To set Dufay’s music in context, the Orlando Consort opened with Eya dulcis / Vale placens, written by Jean Tapissier at the end of the fourteenth-century. This demanding work dispelled any lingering belief that medieval music is simple, consisting as it did of two simultaneous sets of words, each with their own different and complicated rhythms, and ending with some startling dissonances. Later, the consort performed a piece by Dufay’s contemporary Ockeghem (S’elle m’amera / Petite Camusette) which retained the same style: an exciting jumble of words, and a beautiful florid top line for alto Matthew Venner, which he seemed to sing without ever stopping for breath.
Dufay’s Missa Sancti Jacobi was full of references to the great Medieval pilgrimages to the shrine of St. James in Santiago de Compostela. Unusually, Dufay wrote polyphonic settings for the “Propers” – those parts of the mass that are unique to the particular day – as well as the more familiar “Ordinary” sections (Kyrie, Gloria, etc), including here a majestic Alleluia movement whose lovely words are a prayer to St James, “shining star of the Spanish”. In this and several other works, the Orlando Consort opted to sing with Medieval French pronunciation, which I found fascinating, and the familiar words of the Latin mass text suddenly demanded a new level of concentration.

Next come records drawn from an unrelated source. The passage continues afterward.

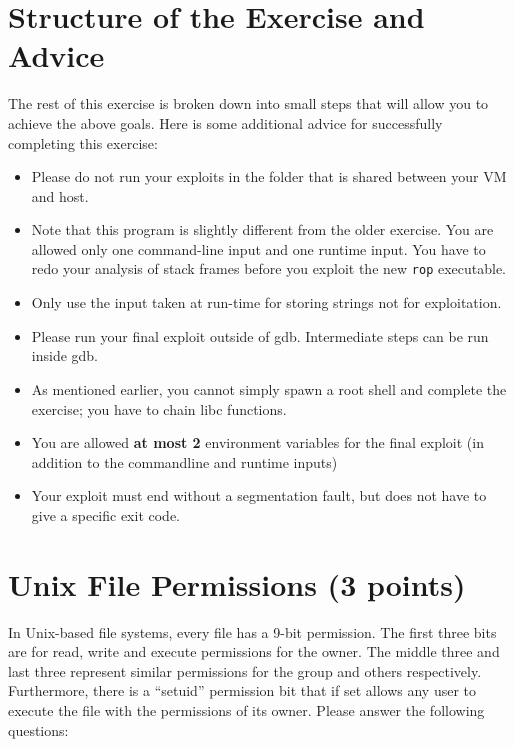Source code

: \documentclass[a4paper,11pt]{article}
\begin{document}
\section*{Structure of the Exercise and Advice}

The rest of this exercise is broken down into small steps that will allow you to
achieve the above goals. Here is some additional advice for successfully
completing this exercise:

\begin{itemize}
  \item Please do not run your exploits in the folder that is shared between
  your VM and host.
  \item Note that this program is slightly different from the older exercise.
  You are allowed only one command-line input and one runtime input. You have to
  redo your analysis of stack frames before you exploit the new \texttt{rop}
  executable.
  \item Only use the input taken at run-time for storing strings not for
  exploitation.
  \item Please run your final exploit outside of gdb. Intermediate steps can be
  run inside gdb.
  \item As mentioned earlier, you cannot simply spawn a root shell and complete
  the exercise; you have to chain libc functions.
  \item You are allowed \textbf{at most 2} environment variables for the final
  exploit (in addition to the commandline and runtime inputs)
  \item Your exploit must end without a segmentation fault, but does not have to
  give a specific exit code.
\end{itemize}


\section*{Unix File Permissions (3 points)}

In Unix-based file systems, every file has a 9-bit permission. The first three
bits are for read, write and execute permissions for the owner.  The middle
three and last three represent similar permissions for the group and others
respectively. Furthermore, there is a ``setuid'' permission bit that if set
allows any user to execute the file with the permissions of its owner.
Please answer the following questions:

\renewcommand{\t}[1]{%
	{\texttt{#1}}}
\end{document}
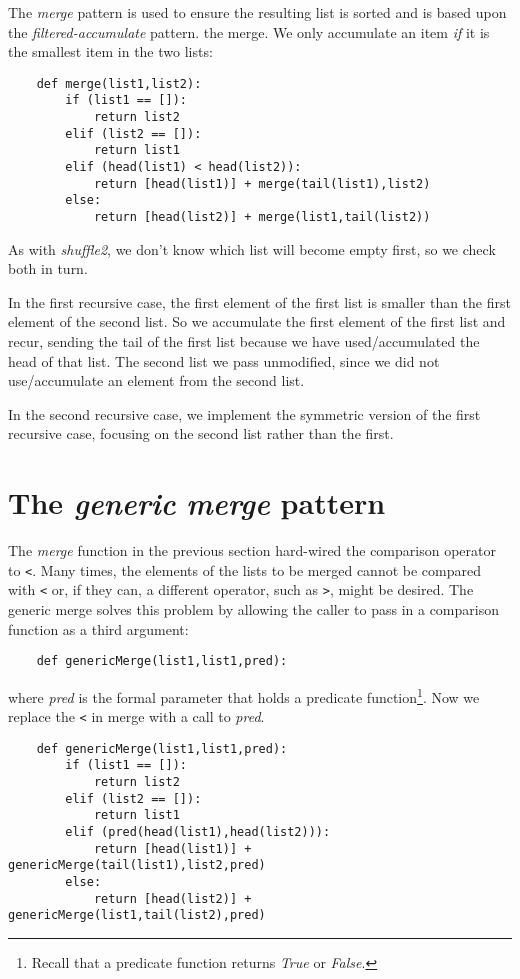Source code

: The {\it merge} pattern is used to ensure the resulting list is
sorted and is based upon the {\it filtered-accumulate} pattern.
the merge. We only accumulate an item {\it if} it is the smallest item
in the two lists:

\begin{verbatim}
    def merge(list1,list2):
        if (list1 == []):
            return list2
        elif (list2 == []):
            return list1
        elif (head(list1) < head(list2)):
            return [head(list1)] + merge(tail(list1),list2)
        else:
            return [head(list2)] + merge(list1,tail(list2))
\end{verbatim}

As with {\it shuffle2}, we don't know which list will become empty
first, so we check both in turn.

In the first recursive case, the first element of the first list
is smaller than the first element of the second list.
So we accumulate the first element of the first list and
recur, sending the tail of the first list because we have
used/accumulated the head of that list. The second list we
pass unmodified, since we did not use/accumulate an element
from the second list.

In the second recursive case, we implement the symmetric version
of the first recursive case, focusing on the second list rather
than the first.

\section{The {\it generic} {\it merge} pattern}

The {\it merge} function in the previous section hard-wired the
comparison operator to \verb!<!. Many times, the elements
of the lists to be merged cannot be compared with \verb!<! or, if
they can, a different operator, such as \verb!>!, might be desired.
The generic merge solves this problem by allowing the caller to
pass in a comparison function as a third argument:

\begin{verbatim}
    def genericMerge(list1,list1,pred):
\end{verbatim}
        
where {\it pred} is the formal parameter that
holds a predicate function\footnote{Recall that a predicate
function returns {\it True} or {\it False}.}.
Now we replace the \verb!<! in merge with a call to {\it pred}.

\begin{verbatim}
    def genericMerge(list1,list1,pred):
        if (list1 == []):
            return list2
        elif (list2 == []):
            return list1
        elif (pred(head(list1),head(list2))):
            return [head(list1)] + genericMerge(tail(list1),list2,pred)
        else:
            return [head(list2)] + genericMerge(list1,tail(list2),pred)
\end{verbatim}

A farewell lament to the wines, legumes and women of Northern France took us, with Dufay, abroad to Italy. Adieu ces bons vins de Lannoys, sung with feeling by the three lower voices, was tender and wistful, and was very much in the Medieval melodic tradition. This sample of Dufay’s Italian music felt immediately more modern. In his setting of Plutarch’s poem Vergene bella, the voices worked more closely together, on the same set of words, in a fresh, lyrical style that anticipates the Italian madrigal.
This year, the Orlando Consort moved from the smallish hall in Durham University’s music department to St Oswald’s church, a venue that is acoustically much better-suited to their sound. Matthew Venner’s extraordinary alto voice particularly benefited from the move. I enjoyed his flowing duet sections with Mark Dobell in the Missa Sancti Jacobi and the anguish of his top line in Dufay’s lament on the fall of Constantinople Lamentatio Sanctae Matris Ecclesiae Constantinopolitanae. The French words for this grief-stricken piece may have been written by Dufay himself, and he sets them against a stark Latin text from the book of Lamentations about the fall of Jerusalem.
The concert closed with a selection of sacred works. Victimae paschali alternated elegant polyphony with sections of plainsong sung by baritone Donald Greig, and his final phrase “Victorious king, have pity on us” faded away beautifully. There followed two contrasting settings of the ever-popular motet Ave Regina coelorum, the first a relatively simple setting that glowed with light, and the second a more elaborate polyphonic version. Dufay’s lavish treatment of the phrase “super omnes speciosa” - “more beautiful than all others” – pre-empts later Renaissance sacred polyphony, particularly the word-painting of Victoria.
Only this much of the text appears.